Two Aspects of Graph Neural Networks and Hyperbolic Geometry

Graph neural networks have two different data modes - the feature vectors and the graph structure. In this talk, we explore the interaction between hyperbolic geometry and the two different data formats.

For the feature vectors, we explore the effect of geometry on the performance of three types of GNNs for node classification and link prediction. To do so, we propose a family of mixed geometry GNNs with Hyperbolic and Euclidean components that can be trained jointly. We compare the performance of our mixed geometry models against their Euclidean and Hyperbolic counterparts across various datasets. We see that the mixed geometry models have the best performance for node classification, while the Hyperbolic models have the best performance for link prediction. Further, we see that for node classification, the choice of architecture had a more significant impact on the performance than the choice of geometry. Whereas for link prediction, the choice of geometry had a much more significant impact than the choice of architecture.
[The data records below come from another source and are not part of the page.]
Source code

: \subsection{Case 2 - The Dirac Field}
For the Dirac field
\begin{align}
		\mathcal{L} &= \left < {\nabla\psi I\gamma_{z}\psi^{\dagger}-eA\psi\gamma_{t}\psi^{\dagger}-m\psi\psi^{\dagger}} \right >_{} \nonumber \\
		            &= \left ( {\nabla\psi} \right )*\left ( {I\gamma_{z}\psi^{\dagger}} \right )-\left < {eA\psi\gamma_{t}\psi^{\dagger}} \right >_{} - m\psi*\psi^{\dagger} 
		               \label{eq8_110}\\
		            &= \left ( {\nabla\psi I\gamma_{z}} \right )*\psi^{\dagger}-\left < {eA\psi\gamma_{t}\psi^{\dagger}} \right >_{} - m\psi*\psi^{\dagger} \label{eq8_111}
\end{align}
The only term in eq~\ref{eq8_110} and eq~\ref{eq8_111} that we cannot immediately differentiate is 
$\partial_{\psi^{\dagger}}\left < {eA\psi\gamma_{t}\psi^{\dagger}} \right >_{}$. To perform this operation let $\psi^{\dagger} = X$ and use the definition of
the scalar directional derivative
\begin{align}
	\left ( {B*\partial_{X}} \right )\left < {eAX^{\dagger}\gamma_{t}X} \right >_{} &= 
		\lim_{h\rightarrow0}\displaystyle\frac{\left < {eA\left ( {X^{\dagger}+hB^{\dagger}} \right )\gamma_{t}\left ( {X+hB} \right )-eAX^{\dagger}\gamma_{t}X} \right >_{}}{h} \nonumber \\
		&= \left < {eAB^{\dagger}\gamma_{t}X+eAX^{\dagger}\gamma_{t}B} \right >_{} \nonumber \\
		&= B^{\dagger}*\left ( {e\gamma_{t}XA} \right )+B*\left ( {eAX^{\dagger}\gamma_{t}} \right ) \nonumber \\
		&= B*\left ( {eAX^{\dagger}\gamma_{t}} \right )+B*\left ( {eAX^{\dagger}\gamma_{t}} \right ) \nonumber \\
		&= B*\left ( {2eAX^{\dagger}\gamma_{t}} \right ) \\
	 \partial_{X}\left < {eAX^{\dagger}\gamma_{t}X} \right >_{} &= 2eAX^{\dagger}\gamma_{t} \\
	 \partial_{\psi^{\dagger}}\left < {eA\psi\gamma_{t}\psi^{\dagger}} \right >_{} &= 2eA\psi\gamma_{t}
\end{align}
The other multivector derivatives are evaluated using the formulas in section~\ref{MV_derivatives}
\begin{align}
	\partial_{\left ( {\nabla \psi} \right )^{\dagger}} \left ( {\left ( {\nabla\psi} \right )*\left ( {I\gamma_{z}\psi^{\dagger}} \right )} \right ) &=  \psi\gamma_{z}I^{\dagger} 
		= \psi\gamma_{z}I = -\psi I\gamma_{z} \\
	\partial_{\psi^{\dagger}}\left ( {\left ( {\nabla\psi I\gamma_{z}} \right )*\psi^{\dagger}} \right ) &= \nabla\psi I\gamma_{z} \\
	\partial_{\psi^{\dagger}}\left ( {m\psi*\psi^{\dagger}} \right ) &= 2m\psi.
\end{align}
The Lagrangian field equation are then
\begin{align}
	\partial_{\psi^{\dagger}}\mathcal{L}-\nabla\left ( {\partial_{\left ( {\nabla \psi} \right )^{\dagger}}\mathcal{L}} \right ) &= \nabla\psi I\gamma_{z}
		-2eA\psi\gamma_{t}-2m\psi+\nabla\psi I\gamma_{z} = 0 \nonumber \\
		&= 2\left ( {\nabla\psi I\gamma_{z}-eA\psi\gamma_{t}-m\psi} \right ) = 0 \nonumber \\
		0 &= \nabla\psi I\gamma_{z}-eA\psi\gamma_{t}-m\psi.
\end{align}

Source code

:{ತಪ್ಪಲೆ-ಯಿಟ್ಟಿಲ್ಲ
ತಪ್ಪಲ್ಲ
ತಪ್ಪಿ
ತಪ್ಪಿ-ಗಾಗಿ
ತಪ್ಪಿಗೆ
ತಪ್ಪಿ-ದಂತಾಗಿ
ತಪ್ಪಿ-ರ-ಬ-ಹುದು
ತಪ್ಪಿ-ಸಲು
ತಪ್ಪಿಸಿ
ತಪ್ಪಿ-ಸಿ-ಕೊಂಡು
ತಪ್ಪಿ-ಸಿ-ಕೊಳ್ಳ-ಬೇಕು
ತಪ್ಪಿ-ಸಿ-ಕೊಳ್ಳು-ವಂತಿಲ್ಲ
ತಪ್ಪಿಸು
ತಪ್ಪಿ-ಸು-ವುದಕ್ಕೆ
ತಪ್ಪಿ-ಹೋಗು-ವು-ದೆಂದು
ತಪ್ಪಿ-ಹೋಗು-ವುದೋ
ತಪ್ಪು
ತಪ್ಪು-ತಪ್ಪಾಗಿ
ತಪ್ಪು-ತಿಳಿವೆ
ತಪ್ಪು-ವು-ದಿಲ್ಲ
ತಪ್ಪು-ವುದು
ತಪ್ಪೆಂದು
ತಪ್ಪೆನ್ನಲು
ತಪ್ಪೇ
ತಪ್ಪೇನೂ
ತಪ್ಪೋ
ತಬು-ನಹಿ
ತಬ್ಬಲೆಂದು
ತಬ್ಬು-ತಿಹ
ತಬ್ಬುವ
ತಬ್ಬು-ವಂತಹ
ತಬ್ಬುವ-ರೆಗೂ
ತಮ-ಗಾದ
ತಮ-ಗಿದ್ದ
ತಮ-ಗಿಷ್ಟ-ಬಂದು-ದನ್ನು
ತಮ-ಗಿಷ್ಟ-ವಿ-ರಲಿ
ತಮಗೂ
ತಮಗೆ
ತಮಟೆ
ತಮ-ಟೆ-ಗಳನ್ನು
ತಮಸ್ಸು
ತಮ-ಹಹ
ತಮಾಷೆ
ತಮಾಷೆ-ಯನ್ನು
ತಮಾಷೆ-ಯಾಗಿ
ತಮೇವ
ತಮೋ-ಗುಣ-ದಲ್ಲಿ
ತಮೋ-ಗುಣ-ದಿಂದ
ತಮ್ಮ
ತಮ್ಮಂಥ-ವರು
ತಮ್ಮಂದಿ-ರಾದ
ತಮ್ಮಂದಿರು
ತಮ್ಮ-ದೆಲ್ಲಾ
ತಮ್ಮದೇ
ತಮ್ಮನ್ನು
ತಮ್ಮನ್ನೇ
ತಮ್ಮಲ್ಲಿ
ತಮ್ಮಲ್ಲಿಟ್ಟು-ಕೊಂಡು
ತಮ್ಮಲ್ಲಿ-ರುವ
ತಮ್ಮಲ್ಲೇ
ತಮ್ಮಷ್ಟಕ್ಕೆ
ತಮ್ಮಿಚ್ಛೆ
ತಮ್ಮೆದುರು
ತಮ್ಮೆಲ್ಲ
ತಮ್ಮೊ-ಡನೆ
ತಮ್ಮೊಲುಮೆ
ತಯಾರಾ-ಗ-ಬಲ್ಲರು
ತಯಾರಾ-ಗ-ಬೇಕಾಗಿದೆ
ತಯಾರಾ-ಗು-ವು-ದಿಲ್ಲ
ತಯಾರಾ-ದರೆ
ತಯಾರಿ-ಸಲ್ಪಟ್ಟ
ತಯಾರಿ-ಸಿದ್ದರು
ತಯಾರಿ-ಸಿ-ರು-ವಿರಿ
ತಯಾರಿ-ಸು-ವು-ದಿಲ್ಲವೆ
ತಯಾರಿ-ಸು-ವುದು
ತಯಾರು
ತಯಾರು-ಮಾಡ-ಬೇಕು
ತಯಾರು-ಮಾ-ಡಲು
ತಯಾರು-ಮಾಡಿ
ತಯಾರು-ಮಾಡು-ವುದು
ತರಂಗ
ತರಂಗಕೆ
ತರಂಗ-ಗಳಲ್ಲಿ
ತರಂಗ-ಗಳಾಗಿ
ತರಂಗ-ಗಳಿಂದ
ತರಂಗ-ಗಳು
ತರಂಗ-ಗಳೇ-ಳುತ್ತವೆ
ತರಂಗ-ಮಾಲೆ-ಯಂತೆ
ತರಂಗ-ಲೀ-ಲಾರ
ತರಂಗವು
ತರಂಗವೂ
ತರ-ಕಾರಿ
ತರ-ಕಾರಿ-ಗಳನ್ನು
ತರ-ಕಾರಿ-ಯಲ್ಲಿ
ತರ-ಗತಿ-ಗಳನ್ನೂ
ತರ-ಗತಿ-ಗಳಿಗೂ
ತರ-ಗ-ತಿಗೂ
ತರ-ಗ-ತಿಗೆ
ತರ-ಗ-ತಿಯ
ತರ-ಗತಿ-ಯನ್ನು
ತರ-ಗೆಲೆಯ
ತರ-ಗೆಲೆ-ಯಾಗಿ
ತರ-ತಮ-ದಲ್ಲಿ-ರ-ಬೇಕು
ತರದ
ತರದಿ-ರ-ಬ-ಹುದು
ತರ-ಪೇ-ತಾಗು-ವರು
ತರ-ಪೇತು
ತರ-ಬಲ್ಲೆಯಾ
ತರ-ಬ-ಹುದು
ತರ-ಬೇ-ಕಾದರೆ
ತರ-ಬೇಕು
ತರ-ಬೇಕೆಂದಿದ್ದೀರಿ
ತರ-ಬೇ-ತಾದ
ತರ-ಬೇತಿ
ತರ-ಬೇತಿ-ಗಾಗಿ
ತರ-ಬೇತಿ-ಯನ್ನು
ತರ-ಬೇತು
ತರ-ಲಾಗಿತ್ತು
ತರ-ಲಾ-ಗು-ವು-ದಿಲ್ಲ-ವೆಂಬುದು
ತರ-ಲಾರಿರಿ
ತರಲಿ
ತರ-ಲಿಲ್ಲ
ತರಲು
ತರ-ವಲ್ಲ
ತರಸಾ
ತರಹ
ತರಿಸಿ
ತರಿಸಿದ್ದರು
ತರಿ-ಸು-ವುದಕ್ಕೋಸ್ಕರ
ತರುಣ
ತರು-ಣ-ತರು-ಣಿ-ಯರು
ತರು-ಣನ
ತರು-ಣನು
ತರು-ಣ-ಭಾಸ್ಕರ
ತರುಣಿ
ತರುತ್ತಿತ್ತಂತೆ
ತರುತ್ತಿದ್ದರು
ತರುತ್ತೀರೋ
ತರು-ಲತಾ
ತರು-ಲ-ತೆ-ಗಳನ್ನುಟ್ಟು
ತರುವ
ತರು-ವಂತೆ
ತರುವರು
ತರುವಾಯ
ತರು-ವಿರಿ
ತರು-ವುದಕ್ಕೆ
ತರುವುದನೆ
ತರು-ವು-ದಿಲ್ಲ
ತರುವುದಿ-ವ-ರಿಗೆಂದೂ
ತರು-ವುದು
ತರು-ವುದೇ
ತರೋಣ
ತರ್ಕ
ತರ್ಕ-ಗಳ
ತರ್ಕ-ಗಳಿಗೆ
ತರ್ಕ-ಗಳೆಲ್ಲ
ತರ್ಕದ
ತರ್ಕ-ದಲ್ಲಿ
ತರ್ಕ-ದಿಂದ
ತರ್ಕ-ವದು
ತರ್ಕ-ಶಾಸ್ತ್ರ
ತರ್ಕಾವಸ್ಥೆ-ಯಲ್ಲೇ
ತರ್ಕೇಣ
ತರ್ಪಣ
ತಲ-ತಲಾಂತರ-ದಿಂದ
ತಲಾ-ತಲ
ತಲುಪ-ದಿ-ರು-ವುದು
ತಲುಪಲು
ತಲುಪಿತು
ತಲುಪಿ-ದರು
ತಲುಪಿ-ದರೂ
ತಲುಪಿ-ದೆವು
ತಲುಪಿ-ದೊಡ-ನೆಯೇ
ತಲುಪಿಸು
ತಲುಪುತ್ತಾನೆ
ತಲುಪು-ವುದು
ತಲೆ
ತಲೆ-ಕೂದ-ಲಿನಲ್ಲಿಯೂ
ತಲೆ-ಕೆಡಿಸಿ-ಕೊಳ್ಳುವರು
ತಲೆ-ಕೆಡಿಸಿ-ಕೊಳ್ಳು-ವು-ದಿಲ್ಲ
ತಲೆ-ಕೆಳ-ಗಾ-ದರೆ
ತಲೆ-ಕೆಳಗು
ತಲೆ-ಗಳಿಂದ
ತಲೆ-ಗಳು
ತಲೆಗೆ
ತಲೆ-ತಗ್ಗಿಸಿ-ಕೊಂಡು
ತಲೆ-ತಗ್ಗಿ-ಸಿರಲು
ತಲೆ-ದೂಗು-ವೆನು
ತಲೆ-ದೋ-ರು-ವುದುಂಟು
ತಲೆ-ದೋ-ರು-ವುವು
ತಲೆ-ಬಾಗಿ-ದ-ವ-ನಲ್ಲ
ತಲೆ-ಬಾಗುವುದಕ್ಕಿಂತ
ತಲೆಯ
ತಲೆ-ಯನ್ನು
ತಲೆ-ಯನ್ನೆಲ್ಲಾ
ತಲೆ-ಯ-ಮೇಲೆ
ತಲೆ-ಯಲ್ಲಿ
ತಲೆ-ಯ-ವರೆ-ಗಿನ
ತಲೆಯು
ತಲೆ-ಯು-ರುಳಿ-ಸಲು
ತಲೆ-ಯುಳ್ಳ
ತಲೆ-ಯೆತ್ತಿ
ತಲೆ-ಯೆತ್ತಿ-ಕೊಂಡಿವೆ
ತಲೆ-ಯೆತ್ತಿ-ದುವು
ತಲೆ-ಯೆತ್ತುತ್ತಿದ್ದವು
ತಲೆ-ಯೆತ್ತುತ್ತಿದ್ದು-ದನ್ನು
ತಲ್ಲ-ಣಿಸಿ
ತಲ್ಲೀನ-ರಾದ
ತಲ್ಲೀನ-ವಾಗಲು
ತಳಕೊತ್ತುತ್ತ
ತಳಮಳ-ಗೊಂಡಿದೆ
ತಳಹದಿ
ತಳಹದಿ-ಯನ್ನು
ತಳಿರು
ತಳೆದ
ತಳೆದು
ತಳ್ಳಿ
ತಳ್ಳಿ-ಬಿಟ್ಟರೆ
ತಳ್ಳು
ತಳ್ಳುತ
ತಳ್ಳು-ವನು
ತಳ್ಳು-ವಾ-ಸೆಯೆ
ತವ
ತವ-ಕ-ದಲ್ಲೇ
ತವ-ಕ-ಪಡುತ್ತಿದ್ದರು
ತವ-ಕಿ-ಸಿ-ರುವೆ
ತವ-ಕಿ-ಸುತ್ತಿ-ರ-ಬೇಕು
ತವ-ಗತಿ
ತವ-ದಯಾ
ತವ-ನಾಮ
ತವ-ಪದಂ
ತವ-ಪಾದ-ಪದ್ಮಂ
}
For the graph structure, we study the problem of oversquashing. We use ideas from geometric group theory to present RelWire, a rewiring technique based on the geometry of the graph. We derive topological connections for RelWire. We then rewire different real-world molecule datasets and show that RelWire is Pareto optimal: it has the best balance between improvement in eigengap and commute times and minimizing changes in the topology of the underlying graph.